» **ABOUT THIS EXERCISE**: All entries are to be copied exactly, with pictures removed.

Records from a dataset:
-- Opening Marker --
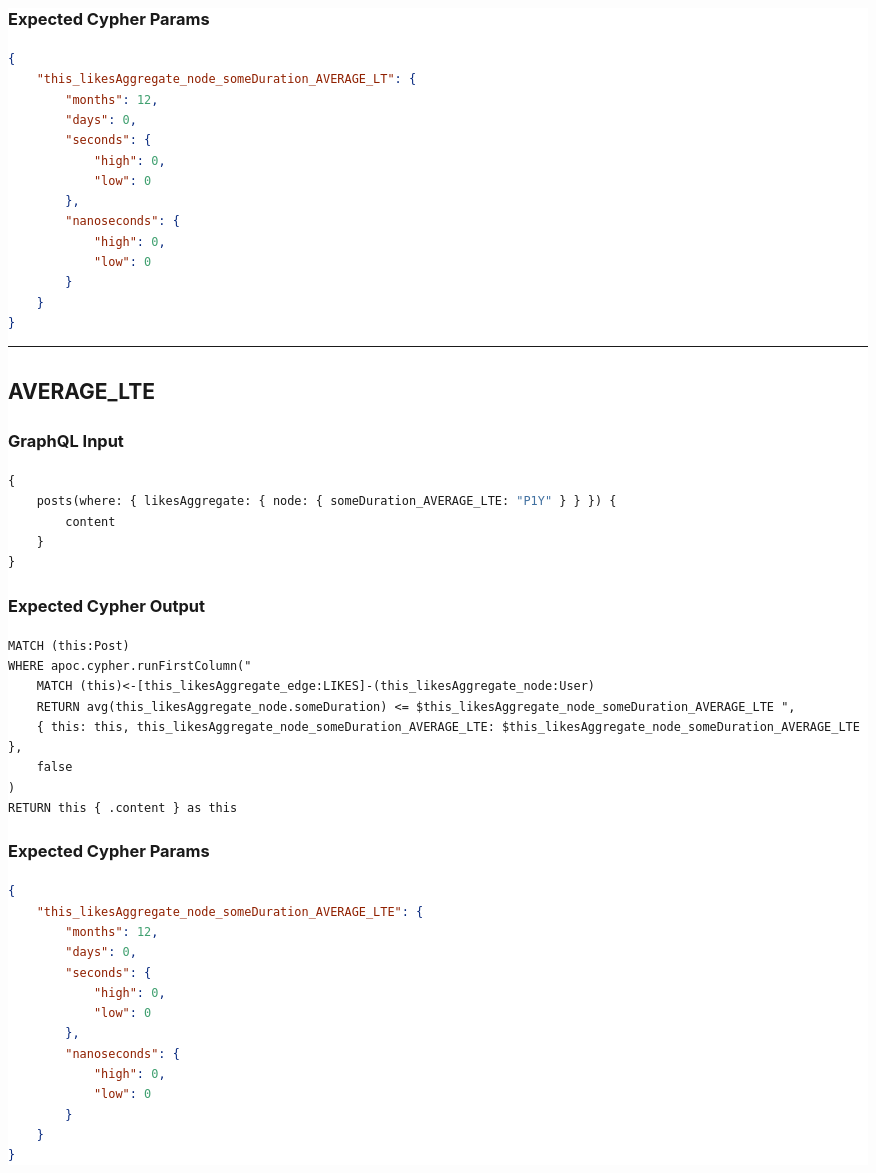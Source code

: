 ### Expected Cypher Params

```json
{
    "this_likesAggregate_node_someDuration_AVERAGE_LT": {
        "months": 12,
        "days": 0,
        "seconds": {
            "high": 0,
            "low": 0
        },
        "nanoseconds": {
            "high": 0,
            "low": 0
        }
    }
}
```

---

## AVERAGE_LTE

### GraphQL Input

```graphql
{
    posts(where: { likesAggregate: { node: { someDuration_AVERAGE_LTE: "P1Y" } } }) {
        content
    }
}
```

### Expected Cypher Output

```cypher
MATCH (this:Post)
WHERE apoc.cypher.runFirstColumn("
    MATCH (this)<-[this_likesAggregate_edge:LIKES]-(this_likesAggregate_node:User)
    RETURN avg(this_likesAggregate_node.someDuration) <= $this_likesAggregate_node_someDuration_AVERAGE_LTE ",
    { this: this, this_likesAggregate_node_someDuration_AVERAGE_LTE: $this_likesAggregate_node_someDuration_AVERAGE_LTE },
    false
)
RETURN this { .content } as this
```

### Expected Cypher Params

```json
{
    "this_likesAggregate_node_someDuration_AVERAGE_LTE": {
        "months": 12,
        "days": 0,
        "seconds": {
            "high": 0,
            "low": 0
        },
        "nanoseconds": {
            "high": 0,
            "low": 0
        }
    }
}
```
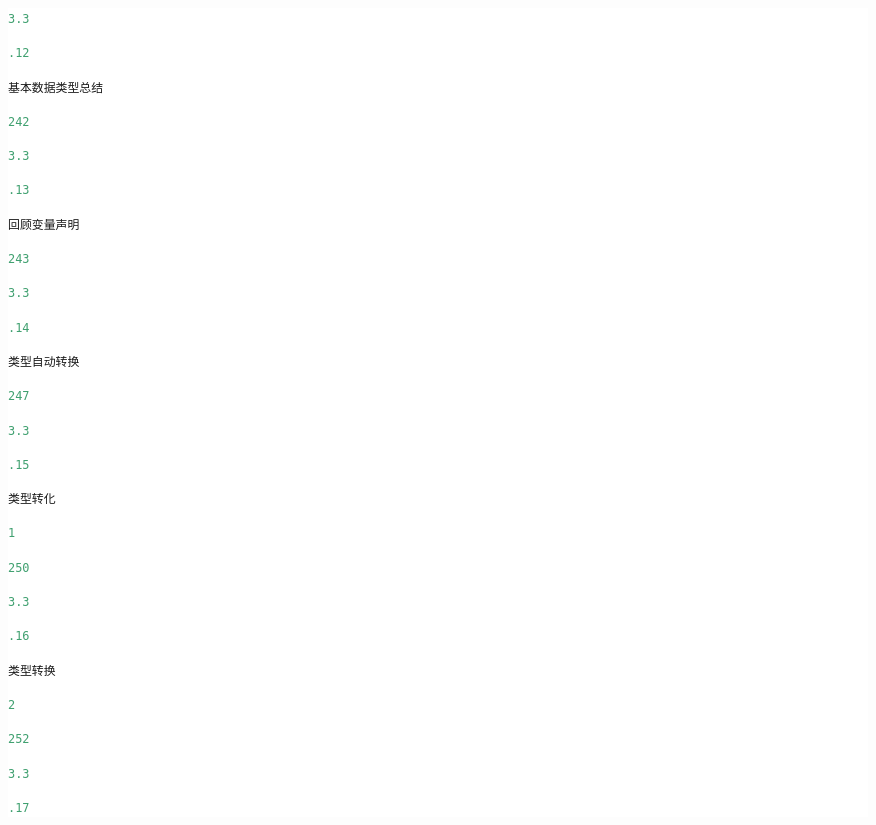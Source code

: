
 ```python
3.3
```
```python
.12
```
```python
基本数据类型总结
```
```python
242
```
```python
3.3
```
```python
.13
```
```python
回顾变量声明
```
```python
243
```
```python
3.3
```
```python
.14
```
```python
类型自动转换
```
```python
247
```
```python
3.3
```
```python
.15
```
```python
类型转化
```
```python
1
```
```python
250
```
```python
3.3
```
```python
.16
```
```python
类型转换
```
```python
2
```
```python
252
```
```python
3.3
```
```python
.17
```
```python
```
-- Closing Marker --
» **SOLVED PROBLEM**:
Source code

: ### Expected Cypher Params

```json
{
    "this_likesAggregate_node_someDuration_AVERAGE_LT": {
        "months": 12,
        "days": 0,
        "seconds": {
            "high": 0,
            "low": 0
        },
        "nanoseconds": {
            "high": 0,
            "low": 0
        }
    }
}
```

---

## AVERAGE_LTE

### GraphQL Input

```graphql
{
    posts(where: { likesAggregate: { node: { someDuration_AVERAGE_LTE: "P1Y" } } }) {
        content
    }
}
```

### Expected Cypher Output

```cypher
MATCH (this:Post)
WHERE apoc.cypher.runFirstColumn("
    MATCH (this)<-[this_likesAggregate_edge:LIKES]-(this_likesAggregate_node:User)
    RETURN avg(this_likesAggregate_node.someDuration) <= $this_likesAggregate_node_someDuration_AVERAGE_LTE ",
    { this: this, this_likesAggregate_node_someDuration_AVERAGE_LTE: $this_likesAggregate_node_someDuration_AVERAGE_LTE },
    false
)
RETURN this { .content } as this
```

### Expected Cypher Params

```json
{
    "this_likesAggregate_node_someDuration_AVERAGE_LTE": {
        "months": 12,
        "days": 0,
        "seconds": {
            "high": 0,
            "low": 0
        },
        "nanoseconds": {
            "high": 0,
            "low": 0
        }
    }
}
```
Source code

:
 ```python
3.3
```
```python
.12
```
```python
基本数据类型总结
```
```python
242
```
```python
3.3
```
```python
.13
```
```python
回顾变量声明
```
```python
243
```
```python
3.3
```
```python
.14
```
```python
类型自动转换
```
```python
247
```
```python
3.3
```
```python
.15
```
```python
类型转化
```
```python
1
```
```python
250
```
```python
3.3
```
```python
.16
```
```python
类型转换
```
```python
2
```
```python
252
```
```python
3.3
```
```python
.17
```
```python
```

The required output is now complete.